NanoMIRACL / en

Overview

NanoMIRACL / en is the English split of the MIRACL-style multilingual monolingual retrieval benchmark. English queries retrieve English Wikipedia passages, not translated evidence or answer strings. The Nano split has 200 queries, 10,000 documents, and 560 positive qrel rows. This is a high-resource English passage-retrieval setting, but it still tests whether a model can select the passage that contains the requested evidence rather than any passage about the same topic. Current diagnostics show dense retrieval as the strongest nDCG@10 profile, BM25 as extremely strong for hit@10 and recall@100, and reranking_hybrid as the best overall coverage profile.

Details

What the Original Data Measures

MIRACL was introduced as a multilingual ad hoc retrieval benchmark over Wikipedia passages. Its design is monolingual: English queries retrieve English passages from English Wikipedia. The benchmark emphasizes natural questions, passage-level evidence, and human relevance judgments.

The English MIRACL split inherits the same retrieval-first framing as the other languages. Native-language questions are judged against candidate passages, so the relevant item is an evidence-bearing passage, not a direct short answer. The task therefore measures open-domain passage retrieval over a broad encyclopedic corpus.

Observed Data Profile

The Nano split contains 200 queries, 10,000 documents, and 560 positive qrel rows. Positives per query average 2.80, with a minimum of 1, a median of 2, and a maximum of 11. There are 137 multi-positive queries, representing 68.5 percent of the split. Queries average 39.91 characters, while documents average 471.76 characters.

The examples are short English information needs using forms such as When, What, How, Who, Where, Is, Does, Do, and Why. Topics cover people, places, organizations, politics, science, demography, religion, philosophy, software, companies, sports entertainment, history, and definitions. Several questions ask about facts that should be interpreted against the Wikipedia snapshot rather than current real-world state.

BM25 Evaluation Profile

The dataset-provided BM25 candidate subset contains 500 candidates per query and achieves nDCG@10 = 0.6774, hit@10 = 0.9950, and recall@100 = 0.9929. BM25 is exceptionally strong on this English split because many questions contain distinctive names and topical phrases, such as organizations, political entities, game studios, countries, people, or technical terms.

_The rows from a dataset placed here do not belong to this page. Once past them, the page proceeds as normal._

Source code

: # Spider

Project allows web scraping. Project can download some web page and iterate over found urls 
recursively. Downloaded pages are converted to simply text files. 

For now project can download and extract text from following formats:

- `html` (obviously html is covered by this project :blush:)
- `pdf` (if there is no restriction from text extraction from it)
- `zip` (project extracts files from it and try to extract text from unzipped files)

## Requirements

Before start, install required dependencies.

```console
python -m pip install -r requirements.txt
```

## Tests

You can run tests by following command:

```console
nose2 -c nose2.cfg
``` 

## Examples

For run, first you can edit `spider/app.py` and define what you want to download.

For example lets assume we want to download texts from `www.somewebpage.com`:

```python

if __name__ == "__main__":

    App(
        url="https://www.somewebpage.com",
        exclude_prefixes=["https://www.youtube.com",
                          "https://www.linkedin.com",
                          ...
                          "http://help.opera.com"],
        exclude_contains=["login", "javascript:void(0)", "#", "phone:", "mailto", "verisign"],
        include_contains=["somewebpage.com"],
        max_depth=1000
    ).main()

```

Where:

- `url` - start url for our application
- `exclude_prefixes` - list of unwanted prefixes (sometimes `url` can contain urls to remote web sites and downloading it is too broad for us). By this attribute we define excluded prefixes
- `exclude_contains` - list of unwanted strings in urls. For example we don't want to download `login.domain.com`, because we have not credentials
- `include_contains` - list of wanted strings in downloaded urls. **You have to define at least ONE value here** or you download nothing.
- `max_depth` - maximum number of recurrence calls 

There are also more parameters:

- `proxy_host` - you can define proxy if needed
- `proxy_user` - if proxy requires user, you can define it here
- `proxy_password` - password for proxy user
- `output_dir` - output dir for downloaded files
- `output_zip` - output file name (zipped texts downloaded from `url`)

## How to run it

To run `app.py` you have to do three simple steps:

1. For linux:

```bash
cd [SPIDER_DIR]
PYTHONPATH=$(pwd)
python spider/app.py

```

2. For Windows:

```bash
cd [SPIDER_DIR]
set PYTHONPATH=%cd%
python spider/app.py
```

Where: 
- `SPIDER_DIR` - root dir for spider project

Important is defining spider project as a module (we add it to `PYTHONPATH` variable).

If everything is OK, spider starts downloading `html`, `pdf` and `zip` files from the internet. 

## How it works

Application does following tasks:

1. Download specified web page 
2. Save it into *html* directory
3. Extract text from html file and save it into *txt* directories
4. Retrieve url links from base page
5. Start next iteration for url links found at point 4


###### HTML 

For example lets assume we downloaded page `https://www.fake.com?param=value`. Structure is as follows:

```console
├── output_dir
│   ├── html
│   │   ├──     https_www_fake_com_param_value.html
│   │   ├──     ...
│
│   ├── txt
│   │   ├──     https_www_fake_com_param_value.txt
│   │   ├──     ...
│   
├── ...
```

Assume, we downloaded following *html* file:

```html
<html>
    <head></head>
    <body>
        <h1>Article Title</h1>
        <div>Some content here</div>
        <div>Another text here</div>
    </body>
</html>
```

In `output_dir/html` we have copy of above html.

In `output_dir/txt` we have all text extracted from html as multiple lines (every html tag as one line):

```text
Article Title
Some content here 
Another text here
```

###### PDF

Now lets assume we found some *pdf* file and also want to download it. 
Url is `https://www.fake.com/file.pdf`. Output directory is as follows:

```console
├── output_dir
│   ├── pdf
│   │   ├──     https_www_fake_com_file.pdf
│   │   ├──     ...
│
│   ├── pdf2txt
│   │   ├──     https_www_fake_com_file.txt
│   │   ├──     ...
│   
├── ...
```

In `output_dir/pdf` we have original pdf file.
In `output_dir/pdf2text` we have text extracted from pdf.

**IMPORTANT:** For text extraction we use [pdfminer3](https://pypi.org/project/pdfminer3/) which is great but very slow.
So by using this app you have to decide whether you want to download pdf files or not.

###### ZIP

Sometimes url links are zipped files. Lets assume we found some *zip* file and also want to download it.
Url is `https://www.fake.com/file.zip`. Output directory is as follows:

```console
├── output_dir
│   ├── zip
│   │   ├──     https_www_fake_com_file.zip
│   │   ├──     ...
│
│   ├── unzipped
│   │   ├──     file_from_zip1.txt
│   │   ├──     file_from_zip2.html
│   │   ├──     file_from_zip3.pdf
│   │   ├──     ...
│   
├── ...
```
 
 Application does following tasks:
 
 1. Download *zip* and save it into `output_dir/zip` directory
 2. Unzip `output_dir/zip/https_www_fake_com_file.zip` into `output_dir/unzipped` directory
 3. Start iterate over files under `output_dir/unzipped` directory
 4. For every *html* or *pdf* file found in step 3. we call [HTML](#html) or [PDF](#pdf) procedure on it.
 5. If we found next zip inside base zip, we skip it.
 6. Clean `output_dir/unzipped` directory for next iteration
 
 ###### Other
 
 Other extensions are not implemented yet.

The BM25 profile shows that exact lexical matching remains highly competitive for English Wikipedia retrieval. Its hit@10 is higher than dense retrieval, and its recall@100 is close to the hybrid ceiling. The main limitation is top-rank ordering: BM25 can retrieve many relevant or near-relevant passages but rank a topic-overlap passage above the passage that best states the requested relation.

Dense Evaluation Profile

The dense harrier_oss_v1_270m candidate subset contains 500 candidates per query and achieves nDCG@10 = 0.7721, hit@10 = 0.9550, and recall@100 = 0.9482. Dense retrieval is the strongest observed profile by nDCG@10. It ranks answer-bearing passages higher than BM25 when the important signal is semantic relation matching rather than repeated terms.

The tradeoff is visible in recall and hit rate. Dense retrieval improves the quality of the top-ranked evidence, but it misses some positives that BM25 keeps in the candidate pool. This makes the English split useful for separating semantic ranking quality from candidate coverage. A dense model can look best at nDCG@10 while still being weaker than lexical retrieval at preserving the full judged positive set.

Reranking Hybrid Evaluation Profile

The reranking_hybrid candidate subset contains exactly 100 candidates per query, with no safeguard rows. It achieves nDCG@10 = 0.7474, hit@10 = 0.9850, and recall@100 = 0.9964. Hybrid retrieval is slightly below dense retrieval by nDCG@10, but it has the strongest recall@100 and a hit@10 score close to BM25.

This profile emulates the benefit of combining lexical and semantic search. BM25 contributes exact English entity names, titles, and rare phrases, while dense retrieval contributes relation-sensitive evidence matching. The result is a candidate set that retains almost all judged positives and still has strong top-10 quality, making it a natural input for cross-encoder or late-interaction reranking.

Metric Interpretation for Model Researchers

This task is multi-positive for 68.5 percent of queries. Hit@10 measures whether at least one relevant passage appears near the top. nDCG@10 rewards ranking relevant passages high, and recall@100 measures how much of the positive set is available for reranking.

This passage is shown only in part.